Обеспокоенный тем, что у Витгенштейна скоро закончатся деньги, Малкольм обратился ради него в фонд Рокфеллера. Он сказал Витгенштейну, что заинтересовал директора фонда, Шадбурна Гилпатрика перспективой дать ему исследовательский грант. Благодарность Витгенштейна была омрачена примечательным образцом неистово честной самооценки. Конечно, соблазн принять грант велик:
Мысль о том, чтобы иметь возможность жить там, где я хочу, не обременять и не быть помехой другим, заниматься философией, когда все мое существо нацелено на это, — эта мысль, конечно, мне приятна
[1381].
Но он не может взять деньги, пока фонд Рокфеллера «не будет знать всей правды обо мне»:
Она такова: А. Я не в состоянии работать на хорошем уровне сколько-нибудь продолжительное время с марта 1949 г. В. Даже до этого я не мог работать хорошо больше 6–7 месяцев в году. С. Я старею, и моя мысль заметно слабеет и кристаллизуется все реже, и я очень быстро устаю. D. Состояние моего здоровья крайне неустойчиво — у меня легкая форма анемии, из-за которой я легко подхватываю любую инфекцию. Это еще больше уменьшает мои шансы на то, что я смогу хорошо работать. E. Хотя я и не могу говорить с уверенностью, но мне кажется, что мой мозг никогда не сможет работать так интенсивно, как, скажем, 14 месяцев назад. F. Я не могу дать обещание опубликовать что-либо при жизни.
Он попросил Малкольма показать это письмо директору фонда. «Нельзя получить грант обманным путем, а ты мог, сам того не желая, представить меня слишком в розовом свете». «Я верю, — добавил он, — что пока буду жив и пока позволит состояние моего ума, я буду думать о философских проблемах и стараться писать о них»:
Я также думаю, что многое из того, что я написал за последние 15–20 лет, сможет представлять интерес для людей, когда будет опубликовано.
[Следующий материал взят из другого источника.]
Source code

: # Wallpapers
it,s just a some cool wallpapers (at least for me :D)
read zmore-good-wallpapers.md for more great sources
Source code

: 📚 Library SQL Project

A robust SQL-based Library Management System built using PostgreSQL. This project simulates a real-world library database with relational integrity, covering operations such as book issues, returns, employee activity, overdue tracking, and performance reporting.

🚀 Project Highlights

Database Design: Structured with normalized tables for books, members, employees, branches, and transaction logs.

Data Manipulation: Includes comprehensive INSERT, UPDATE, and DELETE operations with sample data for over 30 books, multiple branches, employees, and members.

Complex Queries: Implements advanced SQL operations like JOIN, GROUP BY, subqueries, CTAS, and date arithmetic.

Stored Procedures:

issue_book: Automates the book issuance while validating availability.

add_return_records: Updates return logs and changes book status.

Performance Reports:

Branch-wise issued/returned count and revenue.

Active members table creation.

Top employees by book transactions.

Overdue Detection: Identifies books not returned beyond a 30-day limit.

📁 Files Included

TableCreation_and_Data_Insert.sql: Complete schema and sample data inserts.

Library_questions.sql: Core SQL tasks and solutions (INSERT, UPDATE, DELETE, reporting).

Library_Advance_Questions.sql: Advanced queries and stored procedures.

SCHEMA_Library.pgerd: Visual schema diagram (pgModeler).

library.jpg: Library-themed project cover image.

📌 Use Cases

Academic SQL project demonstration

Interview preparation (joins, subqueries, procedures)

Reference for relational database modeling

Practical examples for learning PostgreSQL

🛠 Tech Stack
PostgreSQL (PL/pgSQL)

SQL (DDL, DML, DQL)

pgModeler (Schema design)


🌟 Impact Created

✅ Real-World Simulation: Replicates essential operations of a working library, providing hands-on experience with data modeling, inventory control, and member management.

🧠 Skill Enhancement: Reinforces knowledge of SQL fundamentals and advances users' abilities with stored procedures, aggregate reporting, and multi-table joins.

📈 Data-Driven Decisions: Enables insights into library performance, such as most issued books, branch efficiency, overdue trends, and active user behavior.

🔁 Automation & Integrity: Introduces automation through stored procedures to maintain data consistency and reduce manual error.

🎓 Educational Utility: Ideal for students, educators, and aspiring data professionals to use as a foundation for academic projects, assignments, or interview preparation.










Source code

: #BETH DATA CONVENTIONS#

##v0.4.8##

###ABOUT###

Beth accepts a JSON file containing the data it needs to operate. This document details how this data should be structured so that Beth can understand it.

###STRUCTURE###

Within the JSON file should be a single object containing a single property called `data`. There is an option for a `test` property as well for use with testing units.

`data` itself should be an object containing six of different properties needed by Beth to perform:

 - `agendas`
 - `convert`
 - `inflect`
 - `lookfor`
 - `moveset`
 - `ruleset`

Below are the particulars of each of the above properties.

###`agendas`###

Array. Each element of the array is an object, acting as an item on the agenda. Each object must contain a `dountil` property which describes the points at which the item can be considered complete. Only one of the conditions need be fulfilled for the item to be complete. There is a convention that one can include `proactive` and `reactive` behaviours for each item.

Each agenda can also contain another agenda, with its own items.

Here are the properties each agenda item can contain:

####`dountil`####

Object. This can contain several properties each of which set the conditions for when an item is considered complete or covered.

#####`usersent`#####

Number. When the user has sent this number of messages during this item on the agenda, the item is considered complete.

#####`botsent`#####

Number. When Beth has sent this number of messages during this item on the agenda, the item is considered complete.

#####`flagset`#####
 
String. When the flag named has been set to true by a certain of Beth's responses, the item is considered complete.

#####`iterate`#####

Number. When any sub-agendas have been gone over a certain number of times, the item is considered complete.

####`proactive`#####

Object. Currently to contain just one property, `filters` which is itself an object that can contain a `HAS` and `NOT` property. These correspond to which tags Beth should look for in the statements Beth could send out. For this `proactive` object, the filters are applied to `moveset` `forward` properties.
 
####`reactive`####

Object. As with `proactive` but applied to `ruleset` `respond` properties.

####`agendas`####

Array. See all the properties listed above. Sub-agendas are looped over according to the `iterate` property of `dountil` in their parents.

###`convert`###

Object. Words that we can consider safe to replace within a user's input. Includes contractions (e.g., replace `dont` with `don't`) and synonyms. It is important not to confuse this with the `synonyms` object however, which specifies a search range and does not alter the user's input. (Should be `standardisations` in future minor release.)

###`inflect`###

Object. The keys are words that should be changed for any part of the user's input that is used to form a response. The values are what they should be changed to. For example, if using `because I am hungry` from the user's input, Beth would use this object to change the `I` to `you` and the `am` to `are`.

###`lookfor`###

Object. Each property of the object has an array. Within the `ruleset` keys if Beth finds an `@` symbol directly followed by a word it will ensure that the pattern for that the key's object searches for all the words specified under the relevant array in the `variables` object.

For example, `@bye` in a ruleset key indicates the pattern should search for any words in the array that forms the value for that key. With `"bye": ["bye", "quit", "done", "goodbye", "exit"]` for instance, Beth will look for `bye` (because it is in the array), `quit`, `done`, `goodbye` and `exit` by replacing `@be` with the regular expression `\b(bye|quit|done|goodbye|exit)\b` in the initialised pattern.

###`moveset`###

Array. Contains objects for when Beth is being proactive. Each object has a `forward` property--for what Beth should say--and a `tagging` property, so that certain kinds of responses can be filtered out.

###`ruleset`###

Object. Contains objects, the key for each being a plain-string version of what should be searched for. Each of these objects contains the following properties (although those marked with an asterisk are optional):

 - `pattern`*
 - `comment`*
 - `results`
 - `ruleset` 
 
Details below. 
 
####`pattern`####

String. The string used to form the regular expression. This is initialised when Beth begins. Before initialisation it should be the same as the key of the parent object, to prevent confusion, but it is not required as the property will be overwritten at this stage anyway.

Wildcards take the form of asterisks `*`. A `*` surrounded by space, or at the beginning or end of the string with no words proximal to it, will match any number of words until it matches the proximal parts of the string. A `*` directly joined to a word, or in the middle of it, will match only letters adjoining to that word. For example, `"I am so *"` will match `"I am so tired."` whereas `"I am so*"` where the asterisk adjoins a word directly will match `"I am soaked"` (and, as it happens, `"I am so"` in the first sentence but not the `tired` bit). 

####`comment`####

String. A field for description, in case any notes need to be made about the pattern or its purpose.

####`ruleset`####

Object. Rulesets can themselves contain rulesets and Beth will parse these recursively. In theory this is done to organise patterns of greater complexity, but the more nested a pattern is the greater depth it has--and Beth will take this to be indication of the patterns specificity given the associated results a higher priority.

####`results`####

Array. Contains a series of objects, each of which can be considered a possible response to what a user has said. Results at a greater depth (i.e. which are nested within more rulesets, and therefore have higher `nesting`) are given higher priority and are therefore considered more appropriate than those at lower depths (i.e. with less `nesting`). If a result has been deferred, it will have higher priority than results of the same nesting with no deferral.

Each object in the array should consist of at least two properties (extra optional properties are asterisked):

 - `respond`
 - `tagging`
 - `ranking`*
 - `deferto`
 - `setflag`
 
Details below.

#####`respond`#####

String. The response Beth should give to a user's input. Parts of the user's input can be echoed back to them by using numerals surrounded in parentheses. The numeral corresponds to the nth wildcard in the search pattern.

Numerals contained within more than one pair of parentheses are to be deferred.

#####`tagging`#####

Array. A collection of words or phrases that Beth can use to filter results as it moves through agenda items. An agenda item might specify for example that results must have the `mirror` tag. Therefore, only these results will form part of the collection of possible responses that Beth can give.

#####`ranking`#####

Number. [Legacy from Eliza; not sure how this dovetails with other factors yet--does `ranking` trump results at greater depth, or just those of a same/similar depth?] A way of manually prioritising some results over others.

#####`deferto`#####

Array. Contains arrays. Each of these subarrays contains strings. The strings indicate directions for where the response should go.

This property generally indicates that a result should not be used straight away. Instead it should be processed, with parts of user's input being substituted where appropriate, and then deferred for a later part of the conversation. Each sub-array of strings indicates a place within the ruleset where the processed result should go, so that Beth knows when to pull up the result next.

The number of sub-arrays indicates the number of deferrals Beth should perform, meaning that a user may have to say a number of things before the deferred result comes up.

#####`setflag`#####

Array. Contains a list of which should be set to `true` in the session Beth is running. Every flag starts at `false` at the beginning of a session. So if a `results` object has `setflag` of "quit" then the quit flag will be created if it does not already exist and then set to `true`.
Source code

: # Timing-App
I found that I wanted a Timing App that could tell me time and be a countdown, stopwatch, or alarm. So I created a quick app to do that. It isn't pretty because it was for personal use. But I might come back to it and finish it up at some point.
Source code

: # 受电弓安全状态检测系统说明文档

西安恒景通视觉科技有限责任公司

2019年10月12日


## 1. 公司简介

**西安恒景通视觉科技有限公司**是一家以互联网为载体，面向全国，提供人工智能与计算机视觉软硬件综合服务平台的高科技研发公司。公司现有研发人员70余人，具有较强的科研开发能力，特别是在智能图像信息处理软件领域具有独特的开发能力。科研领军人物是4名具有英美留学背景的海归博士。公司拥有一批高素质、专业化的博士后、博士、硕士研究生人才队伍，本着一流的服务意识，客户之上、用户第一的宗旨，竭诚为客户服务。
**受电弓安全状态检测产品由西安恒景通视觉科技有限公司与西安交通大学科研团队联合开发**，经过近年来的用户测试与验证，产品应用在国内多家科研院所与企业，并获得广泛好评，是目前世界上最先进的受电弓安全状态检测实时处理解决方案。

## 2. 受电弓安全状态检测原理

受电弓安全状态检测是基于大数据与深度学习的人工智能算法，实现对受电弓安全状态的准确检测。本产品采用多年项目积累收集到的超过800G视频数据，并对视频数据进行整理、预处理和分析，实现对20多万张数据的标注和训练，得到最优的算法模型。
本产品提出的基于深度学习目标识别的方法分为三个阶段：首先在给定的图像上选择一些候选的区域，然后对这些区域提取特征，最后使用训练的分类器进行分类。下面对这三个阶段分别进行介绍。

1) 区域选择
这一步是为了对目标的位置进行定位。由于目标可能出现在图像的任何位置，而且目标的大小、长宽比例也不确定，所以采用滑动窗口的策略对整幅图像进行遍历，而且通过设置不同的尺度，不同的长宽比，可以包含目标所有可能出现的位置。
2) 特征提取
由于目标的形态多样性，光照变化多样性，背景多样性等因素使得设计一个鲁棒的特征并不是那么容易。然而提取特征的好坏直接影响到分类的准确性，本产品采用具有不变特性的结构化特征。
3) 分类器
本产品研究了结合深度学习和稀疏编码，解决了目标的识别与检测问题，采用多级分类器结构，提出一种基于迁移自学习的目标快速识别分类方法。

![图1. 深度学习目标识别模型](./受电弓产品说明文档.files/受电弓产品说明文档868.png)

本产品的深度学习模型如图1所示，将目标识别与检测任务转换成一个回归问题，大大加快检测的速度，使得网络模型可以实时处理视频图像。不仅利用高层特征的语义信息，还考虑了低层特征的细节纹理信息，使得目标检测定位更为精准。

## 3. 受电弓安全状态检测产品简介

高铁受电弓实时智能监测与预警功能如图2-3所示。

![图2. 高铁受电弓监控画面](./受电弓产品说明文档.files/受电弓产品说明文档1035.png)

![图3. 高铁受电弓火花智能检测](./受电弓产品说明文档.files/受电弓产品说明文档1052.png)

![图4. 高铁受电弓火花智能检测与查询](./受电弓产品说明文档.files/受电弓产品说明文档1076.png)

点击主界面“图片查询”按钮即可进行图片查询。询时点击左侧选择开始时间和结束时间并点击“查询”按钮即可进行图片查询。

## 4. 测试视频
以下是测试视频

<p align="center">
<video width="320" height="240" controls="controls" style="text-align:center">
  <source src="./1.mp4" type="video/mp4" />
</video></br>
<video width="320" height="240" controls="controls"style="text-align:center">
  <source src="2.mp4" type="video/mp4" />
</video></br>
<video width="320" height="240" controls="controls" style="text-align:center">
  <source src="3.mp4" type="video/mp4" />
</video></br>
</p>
И тем не менее вполне возможно, что все, что я еще собираюсь создать, окажется скучным, неинтересным и лишенным полета
[1382].
Когда через восемь месяцев к нему приехал Гилпатрик, Витгенштейн сказал ему: «В теперешнем состоянии моего здоровья и умственной апатии я не могу взять грант»
[1383].
Он объяснял «умственную апатию» отчасти воздействием эстрогена, который он принимал, чтобы облегчить симптомы рака. Принимая его, он обнаружил, что пристального сосредоточения, которое требуется для философии, трудно достичь. «Я чуть-чуть работаю, — писал он Малкольму 17 апреля, — но застреваю на простых вещах, и почти все, что я пишу, довольно тупо»
[1384].
Рассматриваемая работа составляет третью часть «Заметок о цвете», и это продолжение текста, посвященного «Учению о цвете» Гёте, который Витгенштейн написал в Вене. В некотором смысле она подтверждает его собственную оценку: это однообразная и довольно вымученная попытка прояснить «логику цветовых концепций», особенно концепцию «основного цвета», «прозрачности» и «яркости». Витгенштейн недоволен: «То, о чем я пишу так нудно, может быть очевидно кому-то, чей разум не такой ветхий»
[1385]. Однако она содержит на удивление лаконичное опровержение заметок Гёте об общих характеристиках разных цветов:
Одна и та же тема в миноре имеет иной характер, чем в мажоре, но было бы совершенно неверно говорить о характере минора вообще. (У Шуберта мажор часто звучит печальнее минора.)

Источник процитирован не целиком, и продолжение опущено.